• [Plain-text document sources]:
□ □ □ □ □ □ □
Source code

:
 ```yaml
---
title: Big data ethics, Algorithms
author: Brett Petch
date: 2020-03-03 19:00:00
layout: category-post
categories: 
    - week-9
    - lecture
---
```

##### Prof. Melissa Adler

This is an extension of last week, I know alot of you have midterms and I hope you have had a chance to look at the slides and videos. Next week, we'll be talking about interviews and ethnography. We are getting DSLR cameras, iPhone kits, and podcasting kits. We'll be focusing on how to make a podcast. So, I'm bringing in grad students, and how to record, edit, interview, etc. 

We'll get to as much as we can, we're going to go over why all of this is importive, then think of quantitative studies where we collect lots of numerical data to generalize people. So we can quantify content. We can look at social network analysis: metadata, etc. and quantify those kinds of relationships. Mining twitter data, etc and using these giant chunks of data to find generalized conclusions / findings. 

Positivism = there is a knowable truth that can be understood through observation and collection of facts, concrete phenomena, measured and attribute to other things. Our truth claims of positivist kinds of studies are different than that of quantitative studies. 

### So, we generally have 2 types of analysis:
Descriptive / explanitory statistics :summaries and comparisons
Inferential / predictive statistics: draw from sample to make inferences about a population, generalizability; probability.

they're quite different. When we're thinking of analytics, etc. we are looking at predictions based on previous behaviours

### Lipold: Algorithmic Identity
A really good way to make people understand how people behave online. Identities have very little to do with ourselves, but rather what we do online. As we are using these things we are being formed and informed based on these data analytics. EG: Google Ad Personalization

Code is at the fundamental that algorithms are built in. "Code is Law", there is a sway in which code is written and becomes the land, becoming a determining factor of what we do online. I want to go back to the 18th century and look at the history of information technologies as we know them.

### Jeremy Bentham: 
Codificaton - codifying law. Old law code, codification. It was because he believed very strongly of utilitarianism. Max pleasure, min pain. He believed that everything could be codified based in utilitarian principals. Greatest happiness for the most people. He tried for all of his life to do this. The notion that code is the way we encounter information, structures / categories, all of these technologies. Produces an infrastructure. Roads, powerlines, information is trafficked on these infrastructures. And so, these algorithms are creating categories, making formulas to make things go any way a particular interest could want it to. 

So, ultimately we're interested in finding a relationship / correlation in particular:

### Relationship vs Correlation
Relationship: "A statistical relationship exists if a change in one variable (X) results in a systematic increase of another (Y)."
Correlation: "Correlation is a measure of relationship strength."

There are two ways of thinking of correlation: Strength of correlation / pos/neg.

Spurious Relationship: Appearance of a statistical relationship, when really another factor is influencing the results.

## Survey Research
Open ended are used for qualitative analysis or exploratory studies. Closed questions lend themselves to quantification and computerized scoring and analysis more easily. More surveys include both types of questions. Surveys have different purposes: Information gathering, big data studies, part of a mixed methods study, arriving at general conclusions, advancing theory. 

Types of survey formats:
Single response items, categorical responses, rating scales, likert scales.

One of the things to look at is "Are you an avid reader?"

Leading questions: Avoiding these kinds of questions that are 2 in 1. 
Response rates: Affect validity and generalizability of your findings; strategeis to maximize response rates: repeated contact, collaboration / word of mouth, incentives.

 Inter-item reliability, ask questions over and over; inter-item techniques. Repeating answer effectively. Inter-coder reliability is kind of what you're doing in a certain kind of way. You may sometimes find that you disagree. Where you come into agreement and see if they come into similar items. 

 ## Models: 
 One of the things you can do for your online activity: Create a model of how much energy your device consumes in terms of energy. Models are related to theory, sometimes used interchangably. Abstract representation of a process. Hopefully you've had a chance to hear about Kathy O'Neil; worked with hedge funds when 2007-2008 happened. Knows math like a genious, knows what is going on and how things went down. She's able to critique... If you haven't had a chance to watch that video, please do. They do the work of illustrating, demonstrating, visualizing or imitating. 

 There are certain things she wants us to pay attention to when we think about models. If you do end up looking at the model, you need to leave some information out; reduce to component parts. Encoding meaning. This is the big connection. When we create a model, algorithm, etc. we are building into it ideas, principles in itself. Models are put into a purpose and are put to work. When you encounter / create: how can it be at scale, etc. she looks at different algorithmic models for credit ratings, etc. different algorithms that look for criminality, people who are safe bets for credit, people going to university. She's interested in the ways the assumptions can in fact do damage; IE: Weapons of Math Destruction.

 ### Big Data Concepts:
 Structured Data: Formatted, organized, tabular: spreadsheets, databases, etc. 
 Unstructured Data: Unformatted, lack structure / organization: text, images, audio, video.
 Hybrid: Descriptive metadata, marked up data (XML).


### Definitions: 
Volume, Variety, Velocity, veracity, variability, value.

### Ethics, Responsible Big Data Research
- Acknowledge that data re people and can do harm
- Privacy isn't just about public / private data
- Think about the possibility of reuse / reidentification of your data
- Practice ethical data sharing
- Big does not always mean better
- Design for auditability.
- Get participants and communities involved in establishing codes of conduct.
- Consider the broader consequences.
□ □ □ □ □ □ □
• [WHAT YOU SHOULD DO]:
In the entries above, take the line containing "- Practice ethical data sharing" and each later line through the last, and repeat them exactly. Output nothing else.

• [OUTPUT FOR THIS TASK]:
- Practice ethical data sharing
- Big does not always mean better
- Design for auditability.
- Get participants and communities involved in establishing codes of conduct.
- Consider the broader consequences.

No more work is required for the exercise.